Implementing Bloom Filters

Introduction
Algorithm
- Example
Implementation
Conclusion

Introduction

This will be the first post in my "Implementing" series of tutorials, where I implement a common (or not so common) algorithm and describe how to use it. Bloom filters quickly give you an answer of if something is probably in a set, or definitely not in a set. This can be used to reduce search times for high volume but low access speed media.¹ 1 A good example would be a collection of backup disk or (gasp) tape drives.

Algorithm

Bloom filters are really simple if you know how hash functions work. You create a series of \(k\) hash functions who output numbers from \(0\) to \(m\), the size of the filter array. To insert items into the filter you hash the item with the functions and set the indices provided to true² 2 Or 1, or incrementing a number.. To check that an element is probably contained in the set or definitely not contained in the set you simply check that all the indices are set to a truth-y value.

Example

The string "Bloom filters are awesome!" is hashed in a simple bloom filter of \(m=16\), \(k=4\) and converted into a list of indicies who are set to the true, or in this case 1.

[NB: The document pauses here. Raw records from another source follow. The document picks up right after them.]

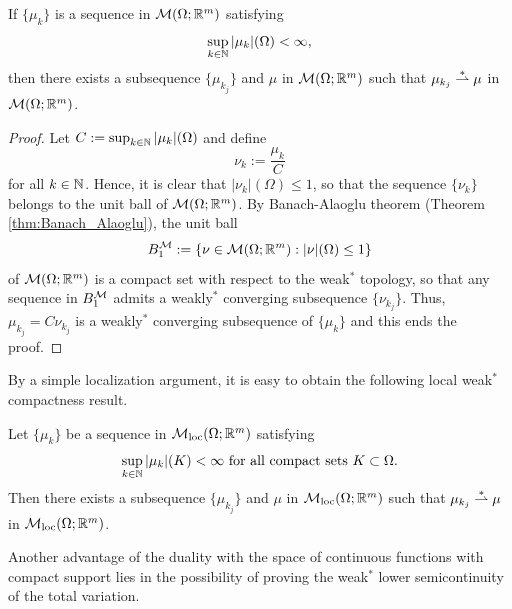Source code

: \begin{theorem} \label{thm:weak_star_compactness}
If $\{\mu_{k}\}$ is a sequence in $\mathcal{M}(\Omega; \mathbb{R}^{m})$ satisfying $$\sup_{k \in \mathbb{N}} |\mu_{k}|(\Omega) < \infty,$$
then there exists a subsequence $\{\mu_{k_{j}}\}$ and $\mu$ in $\mathcal{M}(\Omega; \mathbb{R}^{m})$ such that $\mu_{k_{j}} \overset{*}{\rightharpoonup} \mu$ in $\mathcal{M}(\Omega; \mathbb{R}^{m})$. 
\end{theorem}
\begin{proof}
Let $C := \sup_{k \in \mathbb{N}} |\mu_{k}|(\Omega)$ and define $$\nu_{k} := \frac{\mu_{k}}{C}$$ for all $k \in \mathbb{N}$. Hence, it is clear that $|\nu_{k}|(\Omega) \le 1$, so that the sequence $\{\nu_{k}\}$ belongs to the unit ball of $\mathcal{M}(\Omega; \mathbb{R}^{m})$. By Banach-Alaoglu theorem (Theorem \ref{thm:Banach_Alaoglu}), the unit ball 
\begin{equation*}
B^{\mathcal{M}}_{1} := \{ \nu \in \mathcal{M}(\Omega; \mathbb{R}^{m}) : |\nu|(\Omega) \le 1 \}
\end{equation*}
of $\mathcal{M}(\Omega; \mathbb{R}^{m})$ is a compact set with respect to the weak$^{*}$ topology, so that any sequence in $B_{1}^{\mathcal{M}}$ admits a weakly$^{*}$ converging subsequence $\{\nu_{k_{j}}\}$. Thus, $\mu_{k_{j}} = C \nu_{k_{j}}$ is a weakly$^{*}$ converging subsequence of $\{\mu_{k}\}$ and this ends the proof.
\end{proof}

By a simple localization argument, it is easy to obtain the following local weak$^{*}$ compactness result.

\begin{corollary} \label{cor:loc_weak_star_compactness}
Let $\{\mu_{k}\}$ be a sequence in $\mathcal{M}_{\rm loc}(\Omega; \mathbb{R}^{m})$ satisfying
\begin{equation*}
\sup_{k \in \mathbb{N}} |\mu_{k}|(K) < \infty \text{ for all compact sets } K \subset \Omega.
\end{equation*}
Then there exists a subsequence $\{\mu_{k_{j}}\}$ and $\mu$ in $\mathcal{M}_{\rm loc}(\Omega; \mathbb{R}^{m})$ such that $\mu_{k_{j}} \overset{*}{\rightharpoonup} \mu$ in $\mathcal{M}_{\rm loc}(\Omega; \mathbb{R}^{m})$.  
\end{corollary}

Another advantage of the duality with the space of continuous functions with compact support lies in the possibility of proving the weak$^{*}$ lower semicontinuity of the total variation.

The string 'Bloom filters are awesome!' being added to a bloom filter.

Next we add the string "Hello World." to our bloom filter.

The string 'Hello World.' being added to a blom filter.

To determine if something is in the set we can check the indices output by our hash functions are set to 1 when we hash an object. If all of them are set to 1 it is probably within the bloom filter. If any one of them is 0 then it is definitely not in the bloom filter.

CHecking if the number 27 is in our bloom filter, leading to a false-postiive.

And now we can clearly see that 27 is in the bloom fitler… oh, wait…

Implementation

Hash Function

Here we implement a simple folding hash function that takes arguments and then folds them over a list.

pads

The bloom filter requires a series of different hash functions. To generate them we simply use a list of large prime number pads that produce hash functions that yield wildly different outputs.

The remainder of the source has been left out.